KUWAIT ENERGY PLC
NOTES TO THE CONSOLIDATED FINANCIAL STATEMENTS
For the six months ended 30 June 2016
21
3.
SIGNIFICANT ACCOUNTING POLICIES (CONTINUED)
Oil and gas assets (continued)
Commercial reserves
Proven and probable oil and gas reserves as defined in the Society of Petroleum Engineers’ Petroleum Resources
Management System (“PRMS”) are considered as commercial reserves.
Proven reserves include reserves that are confirmed with a high degree of certainty through an analysis of the
development history and a volume method analysis of the relevant geological and engineering data. Proven reserves
are those that, based on the available evidence and taking into account technical and economic factors, have a better
than 90% chance of being produced.
Probable reserves are those reserves in which hydrocarbons have been located within the geological structure with a
lesser degree of certainty because fewer wells have been drilled and certain operational tests have not been
conducted. Probable reserves are those reserves that, on the available evidence and taking into account technical and
economic factors, have a better than 50% chance of being produced.

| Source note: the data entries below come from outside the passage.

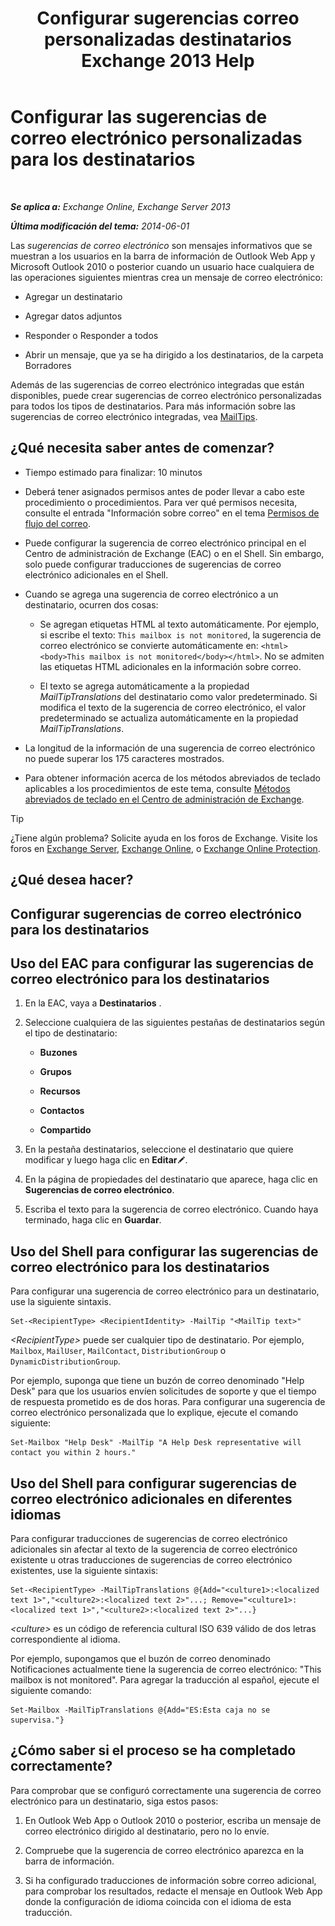 ﻿---
title: 'Configurar sugerencias correo personalizadas destinatarios Exchange 2013 Help'
TOCTitle: Configurar las sugerencias de correo electrónico personalizadas para los destinatarios
ms:assetid: df8ee7ae-2486-4890-b057-cda87b4cb1ec
ms:mtpsurl: https://technet.microsoft.com/es-es/library/Dd638199(v=EXCHG.150)
ms:contentKeyID: 52061890
ms.date: 04/23/2018
mtps_version: v=EXCHG.150
ms.translationtype: HT
---

# Configurar las sugerencias de correo electrónico personalizadas para los destinatarios

 

_**Se aplica a:** Exchange Online, Exchange Server 2013_

_**Última modificación del tema:** 2014-06-01_

Las *sugerencias de correo electrónico* son mensajes informativos que se muestran a los usuarios en la barra de información de Outlook Web App y Microsoft Outlook 2010 o posterior cuando un usuario hace cualquiera de las operaciones siguientes mientras crea un mensaje de correo electrónico:

  - Agregar un destinatario

  - Agregar datos adjuntos

  - Responder o Responder a todos

  - Abrir un mensaje, que ya se ha dirigido a los destinatarios, de la carpeta Borradores

Además de las sugerencias de correo electrónico integradas que están disponibles, puede crear sugerencias de correo electrónico personalizadas para todos los tipos de destinatarios. Para más información sobre las sugerencias de correo electrónico integradas, vea [MailTips](mailtips-exchange-2013-help.md).

## ¿Qué necesita saber antes de comenzar?

  - Tiempo estimado para finalizar: 10 minutos

  - Deberá tener asignados permisos antes de poder llevar a cabo este procedimiento o procedimientos. Para ver qué permisos necesita, consulte el entrada "Información sobre correo" en el tema [Permisos de flujo del correo](mail-flow-permissions-exchange-2013-help.md).

  - Puede configurar la sugerencia de correo electrónico principal en el Centro de administración de Exchange (EAC) o en el Shell. Sin embargo, solo puede configurar traducciones de sugerencias de correo electrónico adicionales en el Shell.

  - Cuando se agrega una sugerencia de correo electrónico a un destinatario, ocurren dos cosas:
    
      - Se agregan etiquetas HTML al texto automáticamente. Por ejemplo, si escribe el texto: `This mailbox is not monitored`, la sugerencia de correo electrónico se convierte automáticamente en: `<html><body>This mailbox is not monitored</body></html>`. No se admiten las etiquetas HTML adicionales en la información sobre correo.
    
      - El texto se agrega automáticamente a la propiedad *MailTipTranslations* del destinatario como valor predeterminado. Si modifica el texto de la sugerencia de correo electrónico, el valor predeterminado se actualiza automáticamente en la propiedad *MailTipTranslations*.

  - La longitud de la información de una sugerencia de correo electrónico no puede superar los 175 caracteres mostrados.

  - Para obtener información acerca de los métodos abreviados de teclado aplicables a los procedimientos de este tema, consulte [Métodos abreviados de teclado en el Centro de administración de Exchange](keyboard-shortcuts-in-the-exchange-admin-center-exchange-online-protection-help.md).


> [!TIP]
> ¿Tiene algún problema? Solicite ayuda en los foros de Exchange. Visite los foros en <A href="https://go.microsoft.com/fwlink/p/?linkid=60612">Exchange Server</A>, <A href="https://go.microsoft.com/fwlink/p/?linkid=267542">Exchange Online</A>, o <A href="https://go.microsoft.com/fwlink/p/?linkid=285351">Exchange Online Protection</A>.



## ¿Qué desea hacer?

## Configurar sugerencias de correo electrónico para los destinatarios

## Uso del EAC para configurar las sugerencias de correo electrónico para los destinatarios

1.  En la EAC, vaya a **Destinatarios** .

2.  Seleccione cualquiera de las siguientes pestañas de destinatarios según el tipo de destinatario:
    
      - **Buzones**
    
      - **Grupos**
    
      - **Recursos**
    
      - **Contactos**
    
      - **Compartido**

3.  En la pestaña destinatarios, seleccione el destinatario que quiere modificar y luego haga clic en **Editar**![Icono Editar](images/Bb124582.6f53ccb2-1f13-4c02-bea0-30690e6ea71d(EXCHG.150).gif "Icono Editar").

4.  En la página de propiedades del destinatario que aparece, haga clic en **Sugerencias de correo electrónico**.

5.  Escriba el texto para la sugerencia de correo electrónico. Cuando haya terminado, haga clic en **Guardar**.

## Uso del Shell para configurar las sugerencias de correo electrónico para los destinatarios

Para configurar una sugerencia de correo electrónico para un destinatario, use la siguiente sintaxis.

    Set-<RecipientType> <RecipientIdentity> -MailTip "<MailTip text>"

*\<RecipientType\>* puede ser cualquier tipo de destinatario. Por ejemplo, `Mailbox`, `MailUser`, `MailContact`, `DistributionGroup` o `DynamicDistributionGroup`.

Por ejemplo, suponga que tiene un buzón de correo denominado "Help Desk" para que los usuarios envíen solicitudes de soporte y que el tiempo de respuesta prometido es de dos horas. Para configurar una sugerencia de correo electrónico personalizada que lo explique, ejecute el comando siguiente:

    Set-Mailbox "Help Desk" -MailTip "A Help Desk representative will contact you within 2 hours."

## Uso del Shell para configurar sugerencias de correo electrónico adicionales en diferentes idiomas

Para configurar traducciones de sugerencias de correo electrónico adicionales sin afectar al texto de la sugerencia de correo electrónico existente u otras traducciones de sugerencias de correo electrónico existentes, use la siguiente sintaxis:

    Set-<RecipientType> -MailTipTranslations @{Add="<culture1>:<localized text 1>","<culture2>:<localized text 2>"...; Remove="<culture1>:<localized text 1>","<culture2>:<localized text 2>"...}

*\<culture\>* es un código de referencia cultural ISO 639 válido de dos letras correspondiente al idioma.

Por ejemplo, supongamos que el buzón de correo denominado Notificaciones actualmente tiene la sugerencia de correo electrónico: "This mailbox is not monitored". Para agregar la traducción al español, ejecute el siguiente comando:

    Set-Mailbox -MailTipTranslations @{Add="ES:Esta caja no se supervisa."}

## ¿Cómo saber si el proceso se ha completado correctamente?

Para comprobar que se configuró correctamente una sugerencia de correo electrónico para un destinatario, siga estos pasos:

1.  En Outlook Web App o Outlook 2010 o posterior, escriba un mensaje de correo electrónico dirigido al destinatario, pero no lo envíe.

2.  Compruebe que la sugerencia de correo electrónico aparezca en la barra de información.

3.  Si ha configurado traducciones de información sobre correo adicional, para comprobar los resultados, redacte el mensaje en Outlook Web App donde la configuración de idioma coincida con el idioma de esta traducción.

These reserves are being calculated under existing economic and operating conditions, i.e., prices and costs as at the
date the estimate is made. Prices include consideration of changes in existing prices provided by contractual
arrangements and management’s forecast of future prices.
These estimates, made by the Group’s engineers and annually evaluated by independent reservoir engineers, are
reviewed annually and revised, either upward or downward, as warranted by additional data. Revisions are necessary
due to changes in, among other things, reservoir performance, prices, economic conditions and governmental
restrictions.
Other fixed assets
Other fixed assets are stated at cost less accumulated depreciation and any accumulated impairment losses. Cost
includes the purchase price and directly associated costs of bringing the asset to a working condition for its intended
use. Depreciation commences when the other fixed assets are ready for their intended use and is calculated based on
the estimated useful lives of the applicable assets on a straight-line basis, on the following basis:
Office equipment
5 years
Motor vehicles
5 years
Building
10 years
Fixtures and fittings
10 years
The estimated useful lives, residual values and depreciation method are reviewed at each year end, with the effect of
any changes in estimate accounted for on a prospective basis.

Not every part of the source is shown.